Data excerpts

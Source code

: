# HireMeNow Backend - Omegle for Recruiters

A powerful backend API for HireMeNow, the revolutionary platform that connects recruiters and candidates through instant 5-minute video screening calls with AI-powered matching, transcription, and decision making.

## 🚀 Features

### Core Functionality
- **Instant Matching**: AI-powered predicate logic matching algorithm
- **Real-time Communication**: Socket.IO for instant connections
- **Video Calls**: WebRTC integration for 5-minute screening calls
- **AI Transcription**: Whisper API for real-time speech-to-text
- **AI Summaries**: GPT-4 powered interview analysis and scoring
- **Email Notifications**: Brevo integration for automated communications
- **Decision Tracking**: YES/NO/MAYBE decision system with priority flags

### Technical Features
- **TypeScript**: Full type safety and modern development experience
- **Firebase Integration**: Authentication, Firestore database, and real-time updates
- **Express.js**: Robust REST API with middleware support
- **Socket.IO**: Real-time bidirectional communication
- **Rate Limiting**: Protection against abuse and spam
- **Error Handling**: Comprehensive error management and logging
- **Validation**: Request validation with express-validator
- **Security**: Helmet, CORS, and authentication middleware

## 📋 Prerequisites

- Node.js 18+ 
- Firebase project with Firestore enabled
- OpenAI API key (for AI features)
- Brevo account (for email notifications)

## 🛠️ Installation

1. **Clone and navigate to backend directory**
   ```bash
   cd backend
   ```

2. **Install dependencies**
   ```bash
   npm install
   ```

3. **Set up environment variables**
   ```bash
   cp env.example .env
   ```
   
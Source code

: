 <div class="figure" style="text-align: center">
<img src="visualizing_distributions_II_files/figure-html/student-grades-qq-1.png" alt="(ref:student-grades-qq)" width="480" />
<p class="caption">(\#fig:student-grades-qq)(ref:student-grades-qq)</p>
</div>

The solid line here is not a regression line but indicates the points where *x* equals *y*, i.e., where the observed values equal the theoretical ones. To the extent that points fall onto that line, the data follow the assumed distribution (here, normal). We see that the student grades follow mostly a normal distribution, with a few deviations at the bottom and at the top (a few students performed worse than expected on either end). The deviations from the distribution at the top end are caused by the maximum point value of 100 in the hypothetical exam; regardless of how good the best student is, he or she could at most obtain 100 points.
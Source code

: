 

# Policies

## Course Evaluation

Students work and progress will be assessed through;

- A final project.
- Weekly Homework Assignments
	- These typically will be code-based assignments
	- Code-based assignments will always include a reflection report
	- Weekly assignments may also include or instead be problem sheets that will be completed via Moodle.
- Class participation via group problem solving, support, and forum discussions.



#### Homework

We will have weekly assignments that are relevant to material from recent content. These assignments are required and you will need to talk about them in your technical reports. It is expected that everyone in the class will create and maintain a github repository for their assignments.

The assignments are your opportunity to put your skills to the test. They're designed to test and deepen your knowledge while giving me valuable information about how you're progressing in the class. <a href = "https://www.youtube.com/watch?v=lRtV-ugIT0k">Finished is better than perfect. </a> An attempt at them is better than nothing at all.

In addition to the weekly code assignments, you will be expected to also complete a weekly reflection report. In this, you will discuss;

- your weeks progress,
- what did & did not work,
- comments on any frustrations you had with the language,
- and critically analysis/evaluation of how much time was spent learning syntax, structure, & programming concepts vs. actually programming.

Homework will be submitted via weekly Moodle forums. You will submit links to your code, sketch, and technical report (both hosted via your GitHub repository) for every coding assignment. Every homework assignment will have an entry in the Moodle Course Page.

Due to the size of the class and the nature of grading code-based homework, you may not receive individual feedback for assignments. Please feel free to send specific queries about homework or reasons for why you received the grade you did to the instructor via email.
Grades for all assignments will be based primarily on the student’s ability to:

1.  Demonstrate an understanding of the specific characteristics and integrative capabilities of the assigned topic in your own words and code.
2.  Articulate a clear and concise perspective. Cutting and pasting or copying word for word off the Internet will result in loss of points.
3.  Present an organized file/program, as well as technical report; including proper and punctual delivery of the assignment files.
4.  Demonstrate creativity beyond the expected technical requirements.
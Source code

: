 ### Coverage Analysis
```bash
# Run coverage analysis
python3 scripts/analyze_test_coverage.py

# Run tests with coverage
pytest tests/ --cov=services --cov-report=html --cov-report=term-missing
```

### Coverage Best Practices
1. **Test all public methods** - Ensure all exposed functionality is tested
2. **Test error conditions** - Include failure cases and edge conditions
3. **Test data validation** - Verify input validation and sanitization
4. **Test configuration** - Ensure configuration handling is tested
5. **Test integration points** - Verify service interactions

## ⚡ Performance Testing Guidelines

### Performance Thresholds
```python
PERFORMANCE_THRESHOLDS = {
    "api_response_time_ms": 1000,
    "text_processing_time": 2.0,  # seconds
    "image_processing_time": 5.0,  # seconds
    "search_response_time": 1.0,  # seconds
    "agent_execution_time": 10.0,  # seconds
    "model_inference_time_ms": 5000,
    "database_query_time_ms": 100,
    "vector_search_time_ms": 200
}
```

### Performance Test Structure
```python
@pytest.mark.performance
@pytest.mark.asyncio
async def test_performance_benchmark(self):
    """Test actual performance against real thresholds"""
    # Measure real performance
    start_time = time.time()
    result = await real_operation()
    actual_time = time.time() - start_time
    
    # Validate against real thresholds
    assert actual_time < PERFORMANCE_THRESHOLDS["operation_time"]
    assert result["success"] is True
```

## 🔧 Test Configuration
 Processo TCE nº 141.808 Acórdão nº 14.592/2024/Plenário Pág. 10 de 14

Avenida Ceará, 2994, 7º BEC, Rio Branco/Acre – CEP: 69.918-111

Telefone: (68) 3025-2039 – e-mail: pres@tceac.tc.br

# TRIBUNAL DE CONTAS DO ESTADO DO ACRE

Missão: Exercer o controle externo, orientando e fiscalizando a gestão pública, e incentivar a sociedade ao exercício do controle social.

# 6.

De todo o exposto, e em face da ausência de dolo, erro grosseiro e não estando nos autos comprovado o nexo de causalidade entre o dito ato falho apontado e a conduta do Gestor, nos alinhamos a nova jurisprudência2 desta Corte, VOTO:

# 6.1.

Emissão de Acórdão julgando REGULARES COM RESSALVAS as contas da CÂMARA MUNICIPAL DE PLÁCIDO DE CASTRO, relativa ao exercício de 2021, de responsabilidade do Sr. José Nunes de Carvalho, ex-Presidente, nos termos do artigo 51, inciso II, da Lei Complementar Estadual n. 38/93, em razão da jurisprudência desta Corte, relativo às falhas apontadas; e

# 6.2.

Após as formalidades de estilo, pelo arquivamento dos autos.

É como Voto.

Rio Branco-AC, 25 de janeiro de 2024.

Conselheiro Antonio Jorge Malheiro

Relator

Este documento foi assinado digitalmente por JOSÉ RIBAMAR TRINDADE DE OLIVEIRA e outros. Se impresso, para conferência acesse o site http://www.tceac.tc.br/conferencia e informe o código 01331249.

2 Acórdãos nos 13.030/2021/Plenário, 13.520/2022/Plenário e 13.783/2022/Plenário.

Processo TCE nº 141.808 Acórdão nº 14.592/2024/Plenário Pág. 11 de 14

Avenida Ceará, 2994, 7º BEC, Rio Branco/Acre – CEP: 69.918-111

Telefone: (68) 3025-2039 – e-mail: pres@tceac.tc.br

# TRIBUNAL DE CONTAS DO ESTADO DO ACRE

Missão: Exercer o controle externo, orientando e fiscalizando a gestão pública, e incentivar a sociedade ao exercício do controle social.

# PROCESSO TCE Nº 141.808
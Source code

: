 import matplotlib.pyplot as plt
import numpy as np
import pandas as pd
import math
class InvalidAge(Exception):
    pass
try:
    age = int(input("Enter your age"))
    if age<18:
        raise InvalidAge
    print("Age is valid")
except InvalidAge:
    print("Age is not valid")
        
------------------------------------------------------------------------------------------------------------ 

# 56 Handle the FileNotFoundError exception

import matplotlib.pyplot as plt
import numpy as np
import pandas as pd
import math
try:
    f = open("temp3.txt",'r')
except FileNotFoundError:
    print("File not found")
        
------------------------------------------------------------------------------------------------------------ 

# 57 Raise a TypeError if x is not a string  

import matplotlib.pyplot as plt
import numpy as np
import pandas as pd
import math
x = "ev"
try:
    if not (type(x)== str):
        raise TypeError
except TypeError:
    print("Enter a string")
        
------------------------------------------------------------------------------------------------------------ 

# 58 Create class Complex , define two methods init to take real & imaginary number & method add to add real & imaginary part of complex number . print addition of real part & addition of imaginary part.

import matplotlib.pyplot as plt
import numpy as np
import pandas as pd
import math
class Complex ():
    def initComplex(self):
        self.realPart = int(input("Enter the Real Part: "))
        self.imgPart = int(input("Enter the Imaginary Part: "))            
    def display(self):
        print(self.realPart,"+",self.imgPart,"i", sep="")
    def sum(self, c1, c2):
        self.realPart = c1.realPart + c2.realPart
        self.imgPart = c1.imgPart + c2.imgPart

= Assigned task =
All that belongs in the answer is the lines from the start of the entries above through the line containing "## 📋 Prerequisites", each given exactly.

= Solved problem =
Source code

:# HireMeNow Backend - Omegle for Recruiters

A powerful backend API for HireMeNow, the revolutionary platform that connects recruiters and candidates through instant 5-minute video screening calls with AI-powered matching, transcription, and decision making.

## 🚀 Features

### Core Functionality
- **Instant Matching**: AI-powered predicate logic matching algorithm
- **Real-time Communication**: Socket.IO for instant connections
- **Video Calls**: WebRTC integration for 5-minute screening calls
- **AI Transcription**: Whisper API for real-time speech-to-text
- **AI Summaries**: GPT-4 powered interview analysis and scoring
- **Email Notifications**: Brevo integration for automated communications
- **Decision Tracking**: YES/NO/MAYBE decision system with priority flags

### Technical Features
- **TypeScript**: Full type safety and modern development experience
- **Firebase Integration**: Authentication, Firestore database, and real-time updates
- **Express.js**: Robust REST API with middleware support
- **Socket.IO**: Real-time bidirectional communication
- **Rate Limiting**: Protection against abuse and spam
- **Error Handling**: Comprehensive error management and logging
- **Validation**: Request validation with express-validator
- **Security**: Helmet, CORS, and authentication middleware

## 📋 Prerequisites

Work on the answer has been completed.